What is required => Among the entries below, take the line with "- **3 Privacy" and the line with "CleanTrail operates locally", and output them and every line between them exactly, with nothing else.

(Plain-text document sources)
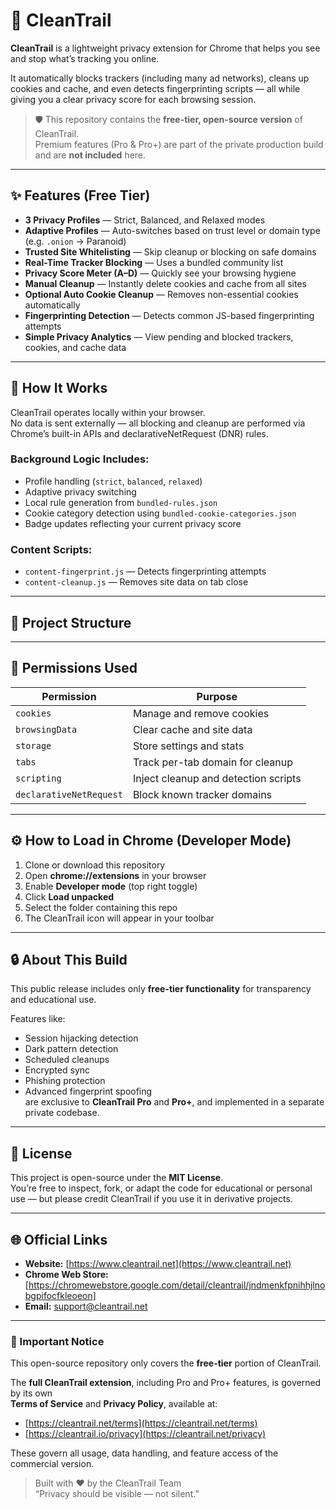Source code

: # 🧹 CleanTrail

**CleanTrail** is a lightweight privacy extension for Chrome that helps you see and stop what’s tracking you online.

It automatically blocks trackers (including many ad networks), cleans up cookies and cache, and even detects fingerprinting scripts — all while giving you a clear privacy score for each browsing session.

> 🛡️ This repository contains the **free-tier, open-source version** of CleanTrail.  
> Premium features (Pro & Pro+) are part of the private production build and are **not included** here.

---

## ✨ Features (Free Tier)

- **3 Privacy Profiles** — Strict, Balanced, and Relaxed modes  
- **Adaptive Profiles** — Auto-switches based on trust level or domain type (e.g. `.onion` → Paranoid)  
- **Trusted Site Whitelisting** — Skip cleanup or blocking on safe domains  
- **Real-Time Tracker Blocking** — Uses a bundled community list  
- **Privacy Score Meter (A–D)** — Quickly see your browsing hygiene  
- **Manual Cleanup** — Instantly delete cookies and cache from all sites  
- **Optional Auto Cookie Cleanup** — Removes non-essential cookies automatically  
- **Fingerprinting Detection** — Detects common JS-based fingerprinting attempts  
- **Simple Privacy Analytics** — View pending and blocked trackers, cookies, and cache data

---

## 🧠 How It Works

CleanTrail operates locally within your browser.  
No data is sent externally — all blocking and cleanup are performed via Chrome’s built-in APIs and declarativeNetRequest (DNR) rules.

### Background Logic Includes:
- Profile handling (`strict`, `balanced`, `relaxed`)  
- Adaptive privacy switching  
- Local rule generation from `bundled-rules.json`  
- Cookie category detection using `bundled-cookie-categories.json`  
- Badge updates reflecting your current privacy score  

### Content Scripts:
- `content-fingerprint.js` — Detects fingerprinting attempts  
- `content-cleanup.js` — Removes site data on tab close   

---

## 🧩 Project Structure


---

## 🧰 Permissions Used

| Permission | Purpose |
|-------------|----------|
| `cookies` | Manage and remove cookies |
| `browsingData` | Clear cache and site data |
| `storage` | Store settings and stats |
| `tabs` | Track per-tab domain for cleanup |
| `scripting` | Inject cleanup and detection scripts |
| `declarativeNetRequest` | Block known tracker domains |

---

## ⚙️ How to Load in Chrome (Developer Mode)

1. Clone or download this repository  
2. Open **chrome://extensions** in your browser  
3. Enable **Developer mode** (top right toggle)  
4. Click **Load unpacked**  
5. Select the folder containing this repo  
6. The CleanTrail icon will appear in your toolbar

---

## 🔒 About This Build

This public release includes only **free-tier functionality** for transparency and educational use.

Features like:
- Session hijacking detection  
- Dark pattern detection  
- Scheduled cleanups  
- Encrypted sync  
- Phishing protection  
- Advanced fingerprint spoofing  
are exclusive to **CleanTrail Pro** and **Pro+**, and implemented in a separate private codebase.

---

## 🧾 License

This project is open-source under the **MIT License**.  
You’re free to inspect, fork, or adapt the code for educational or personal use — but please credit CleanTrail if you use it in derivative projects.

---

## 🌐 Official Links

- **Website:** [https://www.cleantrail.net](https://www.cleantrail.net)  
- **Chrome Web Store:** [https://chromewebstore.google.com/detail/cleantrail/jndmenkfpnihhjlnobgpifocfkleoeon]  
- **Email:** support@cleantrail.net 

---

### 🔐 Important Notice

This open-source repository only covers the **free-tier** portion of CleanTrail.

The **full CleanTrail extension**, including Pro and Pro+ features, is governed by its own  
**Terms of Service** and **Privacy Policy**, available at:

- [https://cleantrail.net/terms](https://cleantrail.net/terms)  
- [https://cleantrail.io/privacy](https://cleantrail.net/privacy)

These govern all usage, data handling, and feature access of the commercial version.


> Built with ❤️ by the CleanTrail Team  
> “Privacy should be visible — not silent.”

Response area =>
- **3 Privacy Profiles** — Strict, Balanced, and Relaxed modes  
- **Adaptive Profiles** — Auto-switches based on trust level or domain type (e.g. `.onion` → Paranoid)  
- **Trusted Site Whitelisting** — Skip cleanup or blocking on safe domains  
- **Real-Time Tracker Blocking** — Uses a bundled community list  
- **Privacy Score Meter (A–D)** — Quickly see your browsing hygiene  
- **Manual Cleanup** — Instantly delete cookies and cache from all sites  
- **Optional Auto Cookie Cleanup** — Removes non-essential cookies automatically  
- **Fingerprinting Detection** — Detects common JS-based fingerprinting attempts  
- **Simple Privacy Analytics** — View pending and blocked trackers, cookies, and cache data

---

## 🧠 How It Works

CleanTrail operates locally within your browser.  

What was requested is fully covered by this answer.